> [Instructions to follow]
When you find the line with "1. Comment fonctionne" among the records below, reproduce it and each line after it exactly, ending with the line with "Cas 2.2.1 : l’assuré".

Material for this task: Begin

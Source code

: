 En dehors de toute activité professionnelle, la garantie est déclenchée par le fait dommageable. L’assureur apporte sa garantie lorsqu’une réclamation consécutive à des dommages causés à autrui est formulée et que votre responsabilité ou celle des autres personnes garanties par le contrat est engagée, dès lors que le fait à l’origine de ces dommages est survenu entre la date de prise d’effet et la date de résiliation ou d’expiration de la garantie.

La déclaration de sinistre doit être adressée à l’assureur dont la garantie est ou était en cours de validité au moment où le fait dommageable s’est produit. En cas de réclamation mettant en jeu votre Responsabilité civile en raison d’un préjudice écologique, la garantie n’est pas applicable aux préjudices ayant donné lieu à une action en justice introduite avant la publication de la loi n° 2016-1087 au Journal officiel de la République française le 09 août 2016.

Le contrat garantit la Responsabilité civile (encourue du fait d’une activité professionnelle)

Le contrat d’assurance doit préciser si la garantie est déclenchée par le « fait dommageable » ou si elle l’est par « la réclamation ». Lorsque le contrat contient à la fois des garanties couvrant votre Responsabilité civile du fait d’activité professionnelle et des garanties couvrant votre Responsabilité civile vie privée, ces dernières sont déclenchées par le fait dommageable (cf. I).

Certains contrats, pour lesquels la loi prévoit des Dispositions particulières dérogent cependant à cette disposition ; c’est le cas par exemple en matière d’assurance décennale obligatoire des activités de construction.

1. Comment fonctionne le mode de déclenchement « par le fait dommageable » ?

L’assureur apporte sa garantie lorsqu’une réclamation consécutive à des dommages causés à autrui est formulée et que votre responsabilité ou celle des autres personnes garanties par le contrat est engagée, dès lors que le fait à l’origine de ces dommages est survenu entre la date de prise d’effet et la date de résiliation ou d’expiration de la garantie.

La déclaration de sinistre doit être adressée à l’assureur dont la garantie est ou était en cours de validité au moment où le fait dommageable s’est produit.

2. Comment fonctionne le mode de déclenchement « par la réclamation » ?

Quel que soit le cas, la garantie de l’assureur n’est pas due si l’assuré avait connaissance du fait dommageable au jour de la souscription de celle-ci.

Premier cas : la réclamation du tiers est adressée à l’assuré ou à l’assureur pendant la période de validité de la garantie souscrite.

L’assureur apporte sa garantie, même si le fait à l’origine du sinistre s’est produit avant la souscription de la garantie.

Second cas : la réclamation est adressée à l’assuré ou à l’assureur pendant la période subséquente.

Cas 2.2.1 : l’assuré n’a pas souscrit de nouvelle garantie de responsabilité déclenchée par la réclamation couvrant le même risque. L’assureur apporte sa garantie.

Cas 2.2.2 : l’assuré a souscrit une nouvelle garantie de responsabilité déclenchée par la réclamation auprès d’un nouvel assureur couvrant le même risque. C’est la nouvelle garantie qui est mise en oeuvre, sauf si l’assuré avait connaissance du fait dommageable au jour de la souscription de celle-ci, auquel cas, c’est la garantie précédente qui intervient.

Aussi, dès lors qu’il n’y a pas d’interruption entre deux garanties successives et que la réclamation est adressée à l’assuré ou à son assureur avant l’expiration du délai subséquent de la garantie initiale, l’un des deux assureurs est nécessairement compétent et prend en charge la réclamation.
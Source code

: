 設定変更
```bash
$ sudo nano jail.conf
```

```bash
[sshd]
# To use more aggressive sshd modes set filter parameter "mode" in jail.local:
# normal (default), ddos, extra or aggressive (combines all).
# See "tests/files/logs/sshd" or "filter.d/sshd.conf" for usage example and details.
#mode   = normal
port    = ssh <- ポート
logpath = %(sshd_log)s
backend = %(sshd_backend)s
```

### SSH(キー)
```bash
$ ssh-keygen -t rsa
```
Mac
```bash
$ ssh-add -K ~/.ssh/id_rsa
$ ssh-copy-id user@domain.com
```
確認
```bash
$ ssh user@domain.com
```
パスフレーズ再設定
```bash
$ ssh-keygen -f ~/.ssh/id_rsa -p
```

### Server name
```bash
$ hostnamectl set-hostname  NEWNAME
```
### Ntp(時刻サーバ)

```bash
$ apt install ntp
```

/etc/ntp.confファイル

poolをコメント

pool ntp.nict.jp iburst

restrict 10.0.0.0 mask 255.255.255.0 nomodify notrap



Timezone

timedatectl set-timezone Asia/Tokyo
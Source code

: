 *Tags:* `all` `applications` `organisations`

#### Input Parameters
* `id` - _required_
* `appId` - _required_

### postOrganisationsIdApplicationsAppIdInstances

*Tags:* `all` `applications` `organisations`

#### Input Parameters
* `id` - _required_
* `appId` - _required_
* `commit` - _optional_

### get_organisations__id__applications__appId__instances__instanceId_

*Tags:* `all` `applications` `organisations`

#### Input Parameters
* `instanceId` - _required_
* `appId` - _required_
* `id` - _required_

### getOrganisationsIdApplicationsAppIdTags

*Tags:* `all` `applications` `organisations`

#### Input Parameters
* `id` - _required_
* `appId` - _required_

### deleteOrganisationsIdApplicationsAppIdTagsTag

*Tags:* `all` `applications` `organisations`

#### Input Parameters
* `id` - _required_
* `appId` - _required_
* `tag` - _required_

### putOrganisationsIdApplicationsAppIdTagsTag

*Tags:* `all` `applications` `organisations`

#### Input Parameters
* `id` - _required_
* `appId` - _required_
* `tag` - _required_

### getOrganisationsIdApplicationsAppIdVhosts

Material for this task: End

> [Output]
1. Comment fonctionne le mode de déclenchement « par le fait dommageable » ?

L’assureur apporte sa garantie lorsqu’une réclamation consécutive à des dommages causés à autrui est formulée et que votre responsabilité ou celle des autres personnes garanties par le contrat est engagée, dès lors que le fait à l’origine de ces dommages est survenu entre la date de prise d’effet et la date de résiliation ou d’expiration de la garantie.

La déclaration de sinistre doit être adressée à l’assureur dont la garantie est ou était en cours de validité au moment où le fait dommageable s’est produit.

2. Comment fonctionne le mode de déclenchement « par la réclamation » ?

Quel que soit le cas, la garantie de l’assureur n’est pas due si l’assuré avait connaissance du fait dommageable au jour de la souscription de celle-ci.

Premier cas : la réclamation du tiers est adressée à l’assuré ou à l’assureur pendant la période de validité de la garantie souscrite.

L’assureur apporte sa garantie, même si le fait à l’origine du sinistre s’est produit avant la souscription de la garantie.

Second cas : la réclamation est adressée à l’assuré ou à l’assureur pendant la période subséquente.

Cas 2.2.1 : l’assuré n’a pas souscrit de nouvelle garantie de responsabilité déclenchée par la réclamation couvrant le même risque. L’assureur apporte sa garantie.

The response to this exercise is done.